What is being asked
Determine the number of lines in the data below that hold "εκτίμησης"; give nothing but that number.

Dataset excerpts
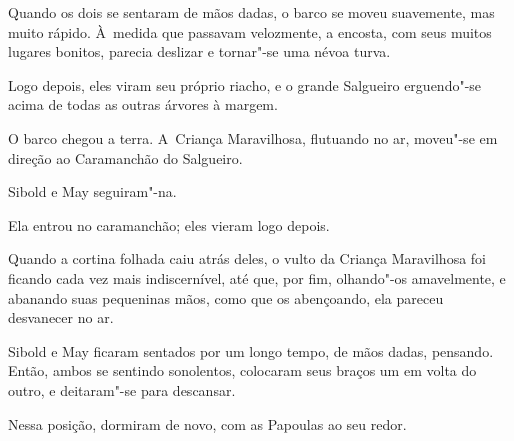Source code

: Quando os dois se sentaram de mãos dadas, o barco se moveu suavemente,
mas muito rápido. À~medida que passavam velozmente, a encosta, com seus
muitos lugares bonitos, parecia deslizar e tornar"-se uma névoa turva.

Logo depois, eles viram seu próprio riacho, e o grande Salgueiro
erguendo"-se acima de todas as outras árvores à margem.

O barco chegou a terra. A~Criança Maravilhosa, flutuando no ar, moveu"-se
em direção ao Caramanchão do Salgueiro.

Sibold e May seguiram"-na.

Ela entrou no caramanchão; eles vieram logo depois.

Quando a cortina folhada caiu atrás deles, o vulto da Criança
Maravilhosa foi ficando cada vez mais indiscernível, até que, por fim,
olhando"-os amavelmente, e abanando suas pequeninas mãos, como que os
abençoando, ela pareceu desvanecer no ar.

\smallskip

Sibold e May ficaram sentados por um longo tempo, de mãos dadas,
pensando. Então, ambos se sentindo sonolentos, colocaram seus braços um
em volta do outro, e deitaram"-se para descansar.

\smallskip

Nessa posição, dormiram de novo, com as Papoulas ao seu redor.
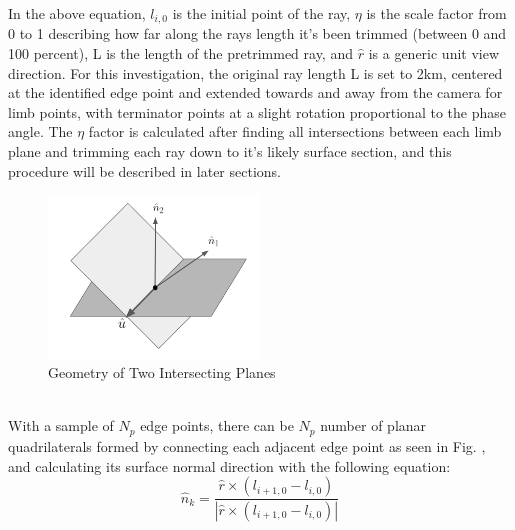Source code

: In the above equation, $l_{i,0}$ is the initial point of the ray, $\eta$ is the scale factor from 0 to 1 describing how far along the rays length it's been trimmed (between 0 and 100 percent), L is the length of the pretrimmed ray, and $\hat{r}$ is a generic unit view direction. For this investigation, the original ray length L is set to 2km, centered at the identified edge point and extended towards and away from the camera for limb points, with terminator points at a slight rotation proportional to the phase angle. The $\eta$ factor is calculated after finding all intersections between each limb plane and trimming each ray down to it's likely surface section, and this procedure will be described in later sections.
\begin{figure}
    \centering
    \vspace{-10pt}
    \captionsetup{justification=centering}
    \includegraphics[width = 0.5\textwidth]{fig/planes_intersect.png}
    \caption{Geometry of Two Intersecting Planes}
    \label{fig:two_intersect}
\end{figure}
\\With a sample of $N_p$ edge points, there can be $N_p$ number of planar quadrilaterals formed by connecting each adjacent edge point as seen in Fig. 
, and calculating its surface normal direction with the following equation:
\begin{equation}
\hat{n}_k = \frac{\hat{r} \times (l_{i+1,0} - l_{i,0})}{|\hat{r} \times (l_{i+1,0} - l_{i,0})|}
\end{equation}



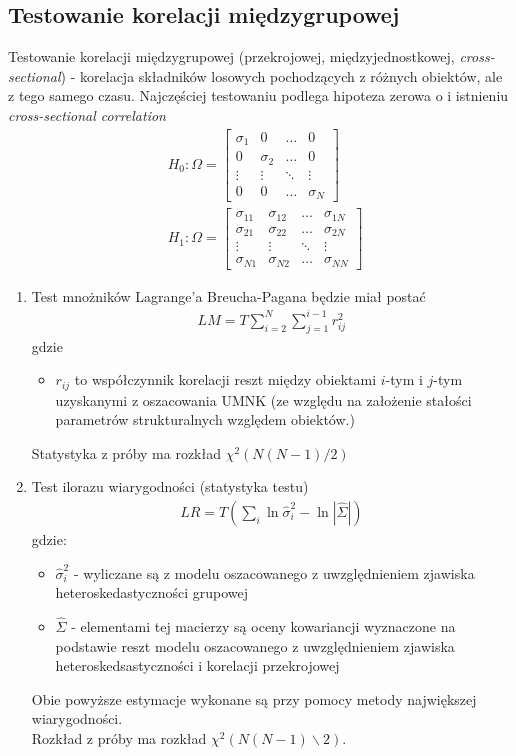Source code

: \subsection{Testowanie korelacji międzygrupowej}
Testowanie korelacji międzygrupowej (przekrojowej, międzyjednostkowej, \emph{cross-sectional}) - korelacja składników losowych pochodzących z różnych obiektów, ale z tego samego czasu. Najczęściej testowaniu podlega hipoteza zerowa o i istnieniu \emph{cross-sectional correlation}
\begin{align*}
&H_0:\Omega=
\begin{bmatrix}
	\sigma _1 & 0         & \ldots & 0         \\
	0         & \sigma _2 & \ldots & 0         \\
	\vdots    & \vdots    & \ddots & \vdots    \\
	0         & 0         & \ldots & \sigma _N
\end{bmatrix}\\
&H_1:\Omega=
\begin{bmatrix}
	\sigma _{11} & \sigma _{12} & \ldots & \sigma _{1N} \\
	\sigma _{21} & \sigma _{22} & \ldots & \sigma _{2N} \\
	\vdots       & \vdots       & \ddots & \vdots       \\
	\sigma _{N1} & \sigma _{N2} & \ldots & \sigma _{NN}
\end{bmatrix}
\end{align*}
\begin{enumerate}
\item Test mnożników Lagrange'a Breucha-Pagana będzie miał postać
\begin{gather*}
LM=T\sum_{i=2}^{N}\sum_{j=1}^{i-1}r_{ij}^2
\end{gather*}
gdzie
\begin{itemize}
\item $ r_{ij} $ to współczynnik korelacji reszt między obiektami $ i $-tym i $ j $-tym uzyskanymi z oszacowania UMNK (ze względu na założenie stałości parametrów strukturalnych względem obiektów.)
\end{itemize}
Statystyka z próby ma rozkład $ \chi ^2(N(N-1)/2) $
\item Test ilorazu wiarygodności (statystyka testu)
\begin{gather*}
LR=T\left(\sum_i \ln \hat \sigma_i^2-\ln \left|\hat \Sigma\right|\right)
\end{gather*}
gdzie:
\begin{itemize}
\item $ \hat \sigma_i^2 $ - wyliczane są z modelu oszacowanego z uwzględnieniem zjawiska heteroskedastyczności grupowej
\item $ \hat \Sigma $ - elementami tej macierzy są oceny kowariancji wyznaczone na podstawie reszt modelu oszacowanego z uwzględnieniem zjawiska heteroskedsastyczności i korelacji przekrojowej
\end{itemize}
Obie powyższe estymacje wykonane są przy pomocy metody największej wiarygodności.\\
Rozkład z próby ma rozkład $ \chi^2(N(N-1)\backslash2) $.
\end{enumerate}
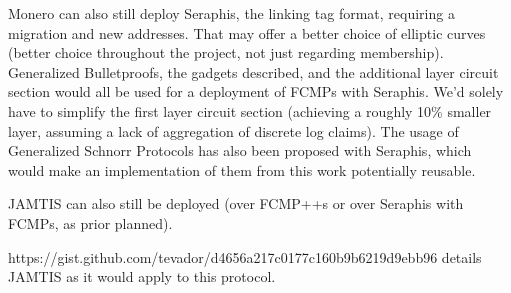 \documentclass[]{article}
\begin{document}
Monero can also still deploy Seraphis, the linking tag format, requiring a migration and new addresses. That may offer a better choice of elliptic curves (better choice throughout the project, not just regarding membership). Generalized Bulletproofs, the gadgets described, and the additional layer circuit section would all be used for a deployment of FCMPs with Seraphis. We'd solely have to simplify the first layer circuit section (achieving a roughly 10\% smaller layer, assuming a lack of aggregation of discrete log claims). The usage of Generalized Schnorr Protocols has also been proposed with Seraphis, which would make an implementation of them from this work potentially reusable.

JAMTIS can also still be deployed (over FCMP++s or over Seraphis with FCMPs, as prior planned).

https://gist.github.com/tevador/d4656a217c0177c160b9b6219d9ebb96 details JAMTIS as it would apply to this protocol.
\end{document}
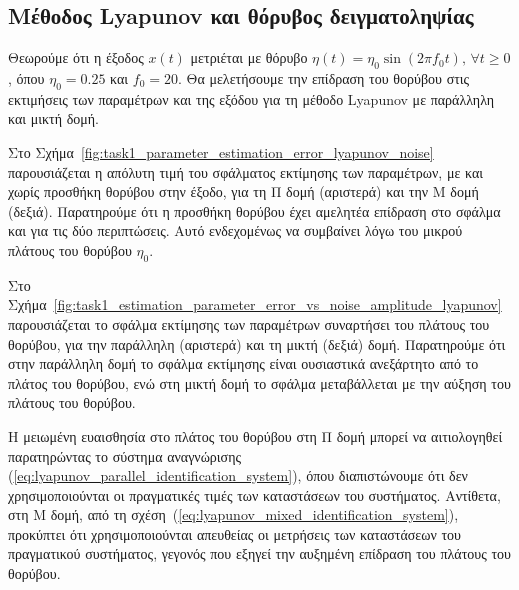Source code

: \documentclass[a4paper,12pt]{article}
\begin{document}
\subsection*{Μέθοδος Lyapunov και θόρυβος δειγματοληψίας}

Θεωρούμε ότι η έξοδος $x(t)$ μετριέται με θόρυβο $\eta(t) = \eta_0 \sin(2\pi f_0 t), \, \forall t \geq 0$, 
όπου $\eta_0 = 0.25$ και $f_0 = 20$. Θα μελετήσουμε την επίδραση του θορύβου στις εκτιμήσεις των παραμέτρων
και της εξόδου για τη μέθοδο Lyapunov με παράλληλη και μικτή
δομή.

Στο Σχήμα~\ref{fig:task1_parameter_estimation_error_lyapunov_noise} παρουσιάζεται η απόλυτη τιμή του 
σφάλματος εκτίμησης των παραμέτρων, με και χωρίς προσθήκη θορύβου στην έξοδο, για τη Π δομή (αριστερά) και την
Μ δομή (δεξιά). Παρατηρούμε ότι η προσθήκη θορύβου έχει αμελητέα επίδραση στο σφάλμα και για τις δύο 
περιπτώσεις. Αυτό ενδεχομένως να συμβαίνει λόγω του μικρού πλάτους του θορύβου $\eta_0$.

Στο Σχήμα~\ref{fig:task1_estimation_parameter_error_vs_noise_amplitude_lyapunov} παρουσιάζεται το σφάλμα 
εκτίμησης των παραμέτρων συναρτήσει του πλάτους του θορύβου, για την παράλληλη (αριστερά) και τη μικτή (δεξιά) 
δομή. Παρατηρούμε ότι στην παράλληλη δομή το σφάλμα εκτίμησης είναι ουσιαστικά ανεξάρτητο από το πλάτος του
θορύβου, ενώ στη μικτή δομή το σφάλμα μεταβάλλεται με την αύξηση του πλάτους του θορύβου. 

Η μειωμένη ευαισθησία στο πλάτος του θορύβου στη Π δομή μπορεί να αιτιολογηθεί παρατηρώντας το σύστημα 
αναγνώρισης (\ref{eq:lyapunov_parallel_identification_system}), όπου διαπιστώνουμε ότι δεν 
χρησιμοποιούνται οι πραγματικές τιμές των καταστάσεων του συστήματος. Αντίθετα, στη Μ δομή, από τη 
σχέση~(\ref{eq:lyapunov_mixed_identification_system}), προκύπτει ότι χρησιμοποιούνται απευθείας οι μετρήσεις 
των καταστάσεων του πραγματικού συστήματος, γεγονός που εξηγεί την αυξημένη επίδραση του πλάτους του θορύβου.
\end{document}
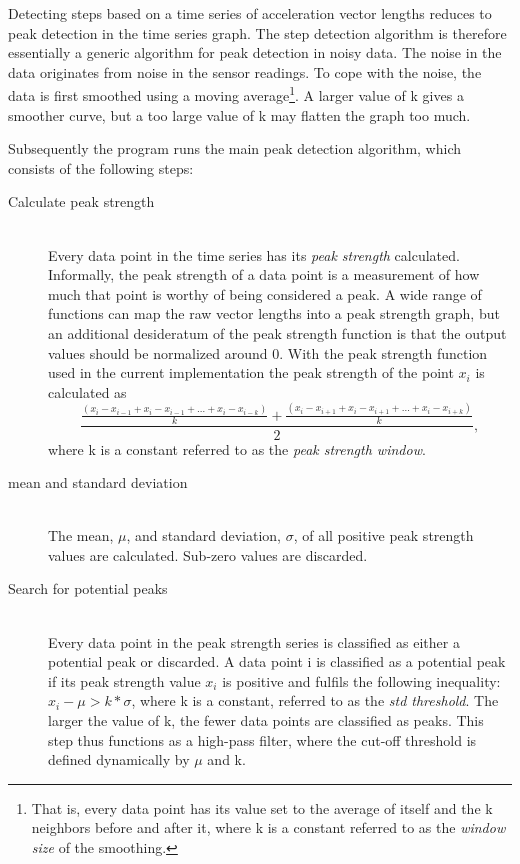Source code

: Detecting steps based on a time series of acceleration vector lengths reduces to peak detection in the time series graph. The step detection algorithm is therefore essentially a generic algorithm for peak detection in noisy data. The noise in the data originates from noise in the sensor readings. To cope with the noise, the data is first smoothed using a moving average\footnote{That is, every data point has its value set to the average of itself and the k neighbors before and after it, where k is a constant referred to as the \emph{window size} of the smoothing.}. A larger value of k gives a smoother curve, but a too large value of k may flatten the graph too much.

Subsequently the program runs the main peak detection algorithm, which consists of the following steps:
\begin{description}

\item[Calculate peak strength] \hfill \\
Every data point in the time series has its \emph{peak strength} calculated. Informally, the peak strength of a data point is a measurement of how much that point is worthy of being considered a peak. A wide range of functions can map the raw vector lengths into a peak strength graph, but an additional desideratum of the peak strength function is that the output values should be normalized around 0. With the peak strength function used in the current implementation the peak strength of the point $x_i$ is calculated as $$\frac{\frac{(x_{i} - x_{i-1} + x_{i} - x_{i-1} + \ldots + x_{i} - x_{i-k})}{k} + \frac{(x_{i} - x_{i+1} + x_{i} - x_{i+1} + \ldots + x_{i} - x_{i+k})}{k}}{2},$$ where k is a constant referred to as the \emph{peak strength window}. 

\item [mean and standard deviation] \hfill \\
The mean, $\mu$, and standard deviation, $\sigma$, of all positive peak strength values are calculated. Sub-zero values are discarded.

\item[Search for potential peaks] \hfill \\
Every data point in the peak strength series is classified as either a potential peak or discarded. A data point i is classified as a potential peak if its peak strength value $x_i$ is positive and fulfils the following inequality: $x_i - \mu > k * \sigma$, where k is a constant, referred to as the \emph{std threshold}. The larger the value of k, the fewer data points are classified as peaks. This step thus functions as a high-pass filter, where the cut-off threshold is defined dynamically by $\mu$ and k.


\end{description}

Exercise output
3